Yoho National Park Travel Guide
Yoho, a Cree word of amazement, is a fitting name for this 131,300-hectare (324,450-acre) national park in British Columbia on the western slopes of the Canadian Rockies. The TransCanada Highway bisects the park on its run between Lake Louise (Alberta) and Golden (British Columbia). Banff National Park borders Yoho to the east, while Kootenay National Park lies immediately to the south. Yoho is the smallest of the four contiguous Canadian Rockies national parks, but its wild and rugged landscape holds spectacular waterfalls, extensive ice fields, a lake to rival those in Banff, and one of the world’s most intriguing fossil beds. In addition, you’ll find some of the finest hiking in all of Canada on the park’s 300-kilometre (186-mile) trail system.

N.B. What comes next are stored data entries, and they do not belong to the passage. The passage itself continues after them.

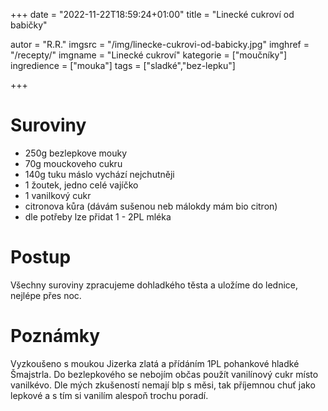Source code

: 
+++
date = "2022-11-22T18:59:24+01:00"
title = "Linecké cukroví od babičky"

autor = "R.R."
imgsrc = "/img/linecke-cukrovi-od-babicky.jpg"
imghref = "/recepty/"
imgname = "Linecké cukroví"
kategorie = ["moučníky"]
ingredience = ["mouka"]
tags = ["sladké","bez-lepku"]

+++

# Suroviny

- 250g bezlepkove mouky 
- 70g mouckoveho cukru
- 140g tuku máslo vychází nejchutněji
- 1 žoutek, jedno celé vajíčko
- 1 vanilkový cukr
- citronova kůra (dávám sušenou neb málokdy mám bio citron)
- dle potřeby lze přidat 1 - 2PL mléka


# Postup
Všechny suroviny zpracujeme dohladkého těsta a uložíme do lednice, nejlépe přes noc.

# Poznámky
Vyzkoušeno s moukou Jizerka zlatá a přídáním 1PL pohankové hladké Šmajstrla. 
Do bezlepkového se nebojím občas použít vanilínový cukr místo vanilkévo. 
Dle mých zkušeností nemají blp s měsi, tak příjemnou chuť jako lepkové a s tím si vanilím alespoň trochu poradí.
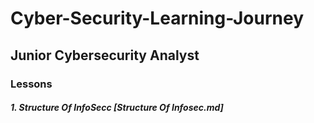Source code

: # Cyber-Security-Learning-Journey


## Junior Cybersecurity Analyst

### Lessons
    
##### 1. Structure Of InfoSecc [Structure Of Infosec.md]
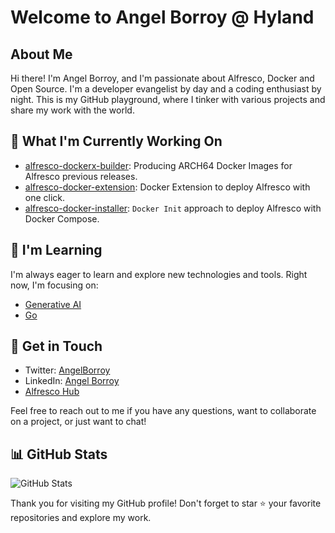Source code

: # Welcome to Angel Borroy @ Hyland

## About Me

Hi there! I'm Angel Borroy, and I'm passionate about Alfresco, Docker and Open Source. I'm a developer evangelist by day and a coding enthusiast by night. This is my GitHub playground, where I tinker with various projects and share my work with the world.

## 🔭 What I'm Currently Working On

- [alfresco-dockerx-builder](https://github.com/aborroy/alfresco-dockerx-builder): Producing ARCH64 Docker Images for Alfresco previous releases.
- [alfresco-docker-extension](https://github.com/AlfrescoLabs/alfresco-docker-extension): Docker Extension to deploy Alfresco with one click.
- [alfresco-docker-installer](https://github.com/alfresco/alfresco-docker-installer): `Docker Init` approach to deploy Alfresco with Docker Compose.

## 🌱 I'm Learning

I'm always eager to learn and explore new technologies and tools. Right now, I'm focusing on:

- [Generative AI](https://github.com/aborroy/llama2-docker-multiarch)
- [Go](https://github.com/aborroy/alfresco-go-cli)

## 💬 Get in Touch

- Twitter: [AngelBorroy](https://twitter.com/AngelBorroy)
- LinkedIn: [Angel Borroy](https://linkedin.com/in/angelborroy)
- [Alfresco Hub](https://hub.alfresco.com)

Feel free to reach out to me if you have any questions, want to collaborate on a project, or just want to chat!

## 📊 GitHub Stats

![GitHub Stats](https://github-readme-stats.vercel.app/api?username=aborroy&show_icons=true&count_private=true)

Thank you for visiting my GitHub profile! Don't forget to star ⭐️ your favorite repositories and explore my work.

Within the park are four lodges, four campgrounds, and the small railway town of Field, where you’ll find basic services. The park is open year-round, although road conditions in winter can be treacherous, and occasional closures occur on Kicking Horse Pass. The road out to Takakkaw Falls is closed through winter, and it often doesn’t reopen until mid-June.
Planning Your Time
Yoho National Park is a gem of a destination, well worth visiting even for just a day. If you do make the park a day trip from Banff, you’ll have enough time to drive to Takakkaw Falls, hike the loop trail around Emerald Lake, and enjoy lunch in between at one of the restaurants I recommend. Organized tours from Banff and Lake Louise follow a similar itinerary–a good option if you don’t have a vehicle (children will love being on the bus as it negotiates the road to Takakkaw Falls). The highlight of a visit to Yoho is Lake O’Hara, one of the most special places in the Canadian Rockies. Unlike at the region’s other famous lakes, you can’t simply drive up to O’Hara. Instead, you must make advance reservations for a shuttle bus that trundles up a restricted-access road to the lake.
Yoho Valley: This valley doesn’t become snow free until June, but when it does, the access road passes natural wonders such as Takakkaw Falls and opens up excellent hiking.
Emerald Lake: At the end of this scenic drive, you can hike, canoe, fish, or simply soak up the mountain scenery.
Lake O’Hara: Quite simply, magical. Access is limited by a quota system, so take heed of the reservation information and be prepared for a day of hiking you will always remember.
Burgess Shale: The hiking is strenuous along a restricted-access trail, but because this is one of the world’s most important paleontological sites, the trek is a once-in-a-lifetime experience.